**Goal of the exercise**. Wherever "have" appears in the records below, copy the line that holds it.

**Data provided**.

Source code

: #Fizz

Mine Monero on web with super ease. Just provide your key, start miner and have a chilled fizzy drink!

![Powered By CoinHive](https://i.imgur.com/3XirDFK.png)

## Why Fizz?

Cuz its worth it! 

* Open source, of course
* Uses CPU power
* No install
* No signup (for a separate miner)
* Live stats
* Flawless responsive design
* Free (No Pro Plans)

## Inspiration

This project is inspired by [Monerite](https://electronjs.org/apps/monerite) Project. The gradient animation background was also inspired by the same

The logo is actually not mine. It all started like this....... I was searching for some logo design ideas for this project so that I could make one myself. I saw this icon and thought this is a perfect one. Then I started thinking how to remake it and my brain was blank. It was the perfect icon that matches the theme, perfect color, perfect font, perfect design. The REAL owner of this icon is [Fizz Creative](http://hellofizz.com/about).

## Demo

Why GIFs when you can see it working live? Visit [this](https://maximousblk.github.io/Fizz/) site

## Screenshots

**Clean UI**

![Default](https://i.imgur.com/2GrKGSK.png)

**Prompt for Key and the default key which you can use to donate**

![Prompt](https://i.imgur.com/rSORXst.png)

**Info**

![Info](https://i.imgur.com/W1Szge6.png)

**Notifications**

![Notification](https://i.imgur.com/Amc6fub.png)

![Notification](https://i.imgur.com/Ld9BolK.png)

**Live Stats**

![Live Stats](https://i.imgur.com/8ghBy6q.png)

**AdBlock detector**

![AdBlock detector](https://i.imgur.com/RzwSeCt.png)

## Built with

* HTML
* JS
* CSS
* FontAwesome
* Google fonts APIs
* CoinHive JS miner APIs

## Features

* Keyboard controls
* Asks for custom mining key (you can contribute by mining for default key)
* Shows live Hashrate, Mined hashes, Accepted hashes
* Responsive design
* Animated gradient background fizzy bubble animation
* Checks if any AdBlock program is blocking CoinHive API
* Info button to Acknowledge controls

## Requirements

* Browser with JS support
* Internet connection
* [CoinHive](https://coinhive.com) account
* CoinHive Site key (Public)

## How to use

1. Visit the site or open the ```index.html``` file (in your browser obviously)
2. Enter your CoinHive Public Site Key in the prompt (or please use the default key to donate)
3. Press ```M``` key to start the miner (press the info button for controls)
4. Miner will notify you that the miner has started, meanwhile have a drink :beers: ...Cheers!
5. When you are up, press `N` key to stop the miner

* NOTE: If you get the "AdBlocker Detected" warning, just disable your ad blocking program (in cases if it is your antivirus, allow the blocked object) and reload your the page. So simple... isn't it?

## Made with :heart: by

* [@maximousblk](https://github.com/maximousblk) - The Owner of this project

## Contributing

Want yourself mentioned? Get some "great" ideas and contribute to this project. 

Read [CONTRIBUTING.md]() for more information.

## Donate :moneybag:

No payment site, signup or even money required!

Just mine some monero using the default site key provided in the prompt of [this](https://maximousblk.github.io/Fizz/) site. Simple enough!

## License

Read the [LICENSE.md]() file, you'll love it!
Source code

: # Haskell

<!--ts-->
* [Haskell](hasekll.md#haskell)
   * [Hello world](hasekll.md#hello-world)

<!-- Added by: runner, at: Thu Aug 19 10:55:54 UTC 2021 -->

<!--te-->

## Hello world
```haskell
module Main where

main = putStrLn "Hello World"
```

**Result**.
Mine Monero on web with super ease. Just provide your key, start miner and have a chilled fizzy drink!
4. Miner will notify you that the miner has started, meanwhile have a drink :beers: ...Cheers!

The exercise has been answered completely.